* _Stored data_
· · · ·
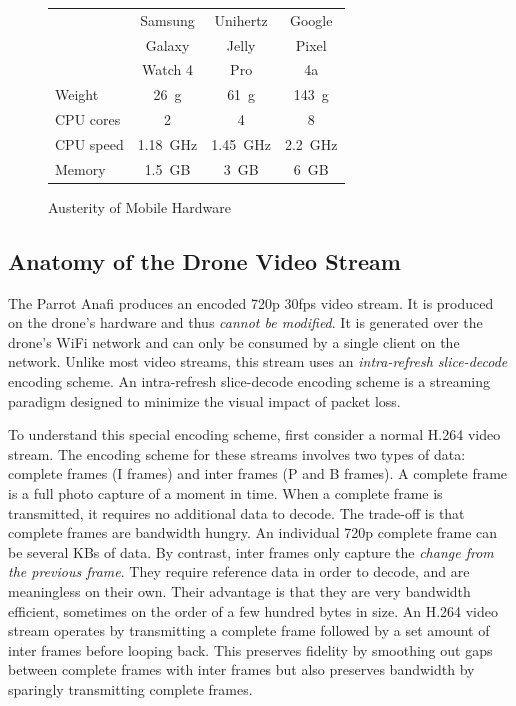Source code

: \begin{figure}
\centering
\begin{tabular}{|l|c|c|c|}
\hline
    & Samsung & Unihertz & Google \\
    & Galaxy & Jelly & Pixel\\
    & Watch 4 & Pro & 4a \\
\hline
Weight & 26~g & 61~g & 143~g\\
CPU cores & 2 & 4 & 8 \\
CPU speed & 1.18~GHz&1.45~GHz & 2.2~GHz\\
Memory & 1.5~GB & 3~GB & 6~GB\\
\hline
\end{tabular}
\caption{Austerity of Mobile Hardware}
\label{tab:austerity}
\end{figure}

\subsection{Anatomy of the Drone Video Stream}
\label{sec:anatomy-drone-stream}
The Parrot Anafi produces an encoded 720p 30fps video stream. It is produced on the drone's hardware and thus \textit{cannot be modified}. It is generated over the drone's WiFi network and can only be consumed by a single client on the network. Unlike most video streams, this stream uses an \textit{intra-refresh slice-decode} encoding scheme. An intra-refresh slice-decode encoding scheme is a streaming paradigm designed to minimize the visual impact of packet loss. 

To understand this special encoding scheme, first consider a normal H.264 video stream. The encoding scheme for these streams involves two types of data: complete frames (I frames) and inter frames (P and B frames). A complete frame is a full photo capture of a moment in time. When a complete frame is transmitted, it requires no additional data to decode. The trade-off is that complete frames are bandwidth hungry. An individual 720p complete frame can be several KBs of data. By contrast, inter frames only capture the \textit{change from the previous frame}. They require reference data in order to decode, and are meaningless on their own. Their advantage is that they are very bandwidth efficient, sometimes on the order of a few hundred bytes in size. An H.264 video stream operates by transmitting a complete frame followed by a set amount of inter frames before looping back. This preserves fidelity by smoothing out gaps between complete frames with inter frames but also preserves bandwidth by sparingly transmitting complete frames.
· · · ·
* _Work task_
Show every line above in which the word "label" is found.

* _Exercise answer_
\label{tab:austerity}
\label{sec:anatomy-drone-stream}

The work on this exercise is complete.